WOODSIDE CEO Peter Coleman has described the company’s operational performance during the first half of 2020 as “nothing short of outstanding.”

Despite some of the biggest challenges in the company’s history, Woodside achieved record production levels of 50.1 MMboe in the half, helping the company deliver an underlying net profit after tax of $303 million.

“The record production achieved in the half is a credit to our people’s ongoing commitment to sustained operational excellence,” Mr Coleman said.

The Woodside CEO said the company and its people had proved their resilience and adaptability over the course of the first half.

“I would rate the external conditions created this year by the COVID-19 pandemic and oversupply in global oil and gas markets as the most difficult I’ve seen in nearly four decades in the industry.
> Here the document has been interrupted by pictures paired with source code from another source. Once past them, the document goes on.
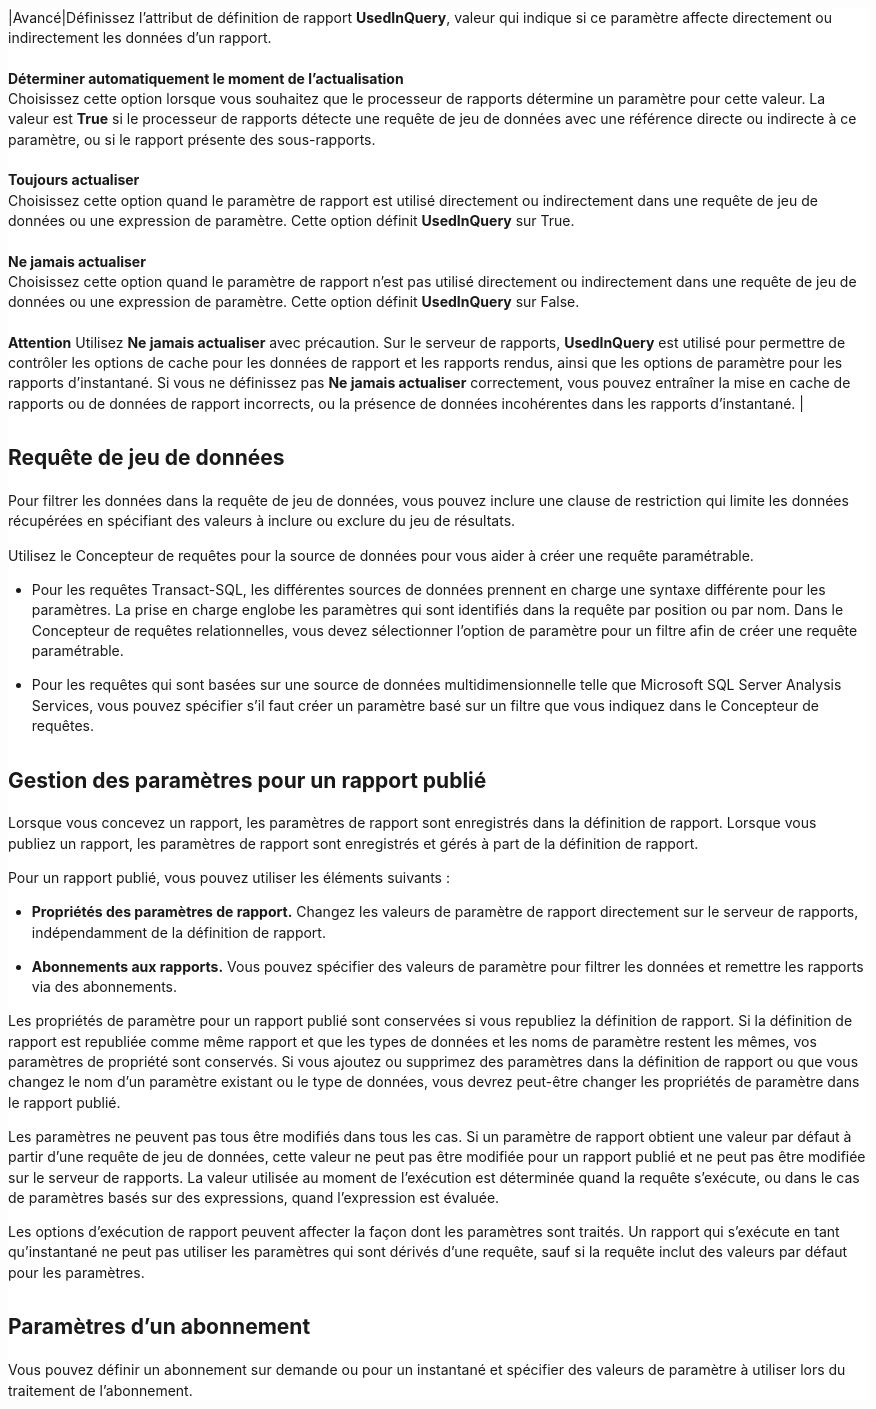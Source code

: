 |Avancé|Définissez l’attribut de définition de rapport **UsedInQuery**, valeur qui indique si ce paramètre affecte directement ou indirectement les données d’un rapport.<br /><br /> **Déterminer automatiquement le moment de l’actualisation**<br /> Choisissez cette option lorsque vous souhaitez que le processeur de rapports détermine un paramètre pour cette valeur. La valeur est **True** si le processeur de rapports détecte une requête de jeu de données avec une référence directe ou indirecte à ce paramètre, ou si le rapport présente des sous-rapports.<br /><br /> **Toujours actualiser**<br /> Choisissez cette option quand le paramètre de rapport est utilisé directement ou indirectement dans une requête de jeu de données ou une expression de paramètre. Cette option définit **UsedInQuery** sur True.<br /><br /> **Ne jamais actualiser**<br /> Choisissez cette option quand le paramètre de rapport n’est pas utilisé directement ou indirectement dans une requête de jeu de données ou une expression de paramètre. Cette option définit **UsedInQuery** sur False.<br /><br /> **Attention** Utilisez **Ne jamais actualiser** avec précaution. Sur le serveur de rapports, **UsedInQuery** est utilisé pour permettre de contrôler les options de cache pour les données de rapport et les rapports rendus, ainsi que les options de paramètre pour les rapports d’instantané. Si vous ne définissez pas **Ne jamais actualiser** correctement, vous pouvez entraîner la mise en cache de rapports ou de données de rapport incorrects, ou la présence de données incohérentes dans les rapports d’instantané. |  
  
##  <a name="dataset-query"></a><a name="bkmk_Dataset_Parameters"></a> Requête de jeu de données  
 Pour filtrer les données dans la requête de jeu de données, vous pouvez inclure une clause de restriction qui limite les données récupérées en spécifiant des valeurs à inclure ou exclure du jeu de résultats.  
  
 Utilisez le Concepteur de requêtes pour la source de données pour vous aider à créer une requête paramétrable.  
  
-   Pour les requêtes Transact-SQL, les différentes sources de données prennent en charge une syntaxe différente pour les paramètres. La prise en charge englobe les paramètres qui sont identifiés dans la requête par position ou par nom. Dans le Concepteur de requêtes relationnelles, vous devez sélectionner l’option de paramètre pour un filtre afin de créer une requête paramétrable.   
  
-   Pour les requêtes qui sont basées sur une source de données multidimensionnelle telle que Microsoft SQL Server Analysis Services, vous pouvez spécifier s’il faut créer un paramètre basé sur un filtre que vous indiquez dans le Concepteur de requêtes. 
  
##  <a name="parameter-management-for-a-published-report"></a><a name="bkmk_Manage_Parameters"></a> Gestion des paramètres pour un rapport publié  
 Lorsque vous concevez un rapport, les paramètres de rapport sont enregistrés dans la définition de rapport. Lorsque vous publiez un rapport, les paramètres de rapport sont enregistrés et gérés à part de la définition de rapport.  
  
 Pour un rapport publié, vous pouvez utiliser les éléments suivants :  
  
-   **Propriétés des paramètres de rapport.** Changez les valeurs de paramètre de rapport directement sur le serveur de rapports, indépendamment de la définition de rapport.  
  
-   **Abonnements aux rapports.** Vous pouvez spécifier des valeurs de paramètre pour filtrer les données et remettre les rapports via des abonnements. 
  
 Les propriétés de paramètre pour un rapport publié sont conservées si vous republiez la définition de rapport. Si la définition de rapport est republiée comme même rapport et que les types de données et les noms de paramètre restent les mêmes, vos paramètres de propriété sont conservés. Si vous ajoutez ou supprimez des paramètres dans la définition de rapport ou que vous changez le nom d’un paramètre existant ou le type de données, vous devrez peut-être changer les propriétés de paramètre dans le rapport publié.  
  
 Les paramètres ne peuvent pas tous être modifiés dans tous les cas. Si un paramètre de rapport obtient une valeur par défaut à partir d’une requête de jeu de données, cette valeur ne peut pas être modifiée pour un rapport publié et ne peut pas être modifiée sur le serveur de rapports. La valeur utilisée au moment de l’exécution est déterminée quand la requête s’exécute, ou dans le cas de paramètres basés sur des expressions, quand l’expression est évaluée.  
  
 Les options d’exécution de rapport peuvent affecter la façon dont les paramètres sont traités. Un rapport qui s’exécute en tant qu’instantané ne peut pas utiliser les paramètres qui sont dérivés d’une requête, sauf si la requête inclut des valeurs par défaut pour les paramètres.  
  
##  <a name="parameters-for-a-subscription"></a><a name="bkmk_Parameters_Subscription"></a> Paramètres d’un abonnement  
 Vous pouvez définir un abonnement sur demande ou pour un instantané et spécifier des valeurs de paramètre à utiliser lors du traitement de l’abonnement.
“Woodside began 2020 in a strong financial position, built over the previous two years as we prepared for a period of increased capital spending. This position has been consolidated through the first half thanks to the strong performance of our high-reliability, low-cost operations.

“Our balance sheet strength and disciplined approach to capital management ensures we can deliver appropriate returns to shareholders. It also allows us to progress our existing strategic growth plans, and provides optionality to pursue the right external opportunities, should they arise.

“Woodside’s operational performance during the first half was nothing short of outstanding. In February, we successfully weathered Tropical Cyclone Damien – the most severe storm ever to pass over our Western Australian facilities – with very limited impact on production.

“In the immediate wake of Damien, we faced the emerging challenge of COVID-19, requiring us to take swift and decisive action to protect our workforce, communities and operations, and ensure safe and secure gas supplies to customers in Western Australia and overseas.

“The record production achieved in the half is a credit to our people’s ongoing commitment to sustained operational excellence, helping Woodside deliver underlying net profit after tax of $303 million, despite the challenging market conditions.

“Oil and gas prices were negatively impacted by the confluence of geopolitical dynamics, global economic uncertainty and energy demand destruction brought about by the COVID-19 pandemic. Oil price fell as much as 80% from the start of the year and LNG spot prices have seen historic lows.

“In response to the pandemic and lower oil and gas prices we have taken the difficult decisions needed to guarantee the financial integrity of Woodside’s business: cutting planned total expenditure in 2020 by 50% and delaying final investment decisions (FIDs) on our Scarborough, Pluto Train 2 and Browse developments.”

“Woodside remains committed to developing the Scarborough and Browse gas resources through our proposed Burrup Hub and has continued work on commercial agreements and regulatory approvals to ensure we are ready to take FIDs when investment conditions improve.

“Milestones were reached for our near-term growth projects during the half. We achieved FID and began execution of Sangomar Field Development Phase 1 in Senegal and the North West Shelf’s Greater Western Flank Phase 3, as well as continuing work on Pyxis Hub and Julimar-Brunello Phase 2 offshore Western Australia,” he said.

Despite unprecedented disruptions to Woodside’s operations and markets in Australia and around the world in 2020, Mr Coleman said the company remains on track to meet its guidance for increased output in 2020.

While the company was able to overcome most issues in the first half it also reported net loss after tax of US$4,067 million, principally due to the impairment losses and onerous contract provision.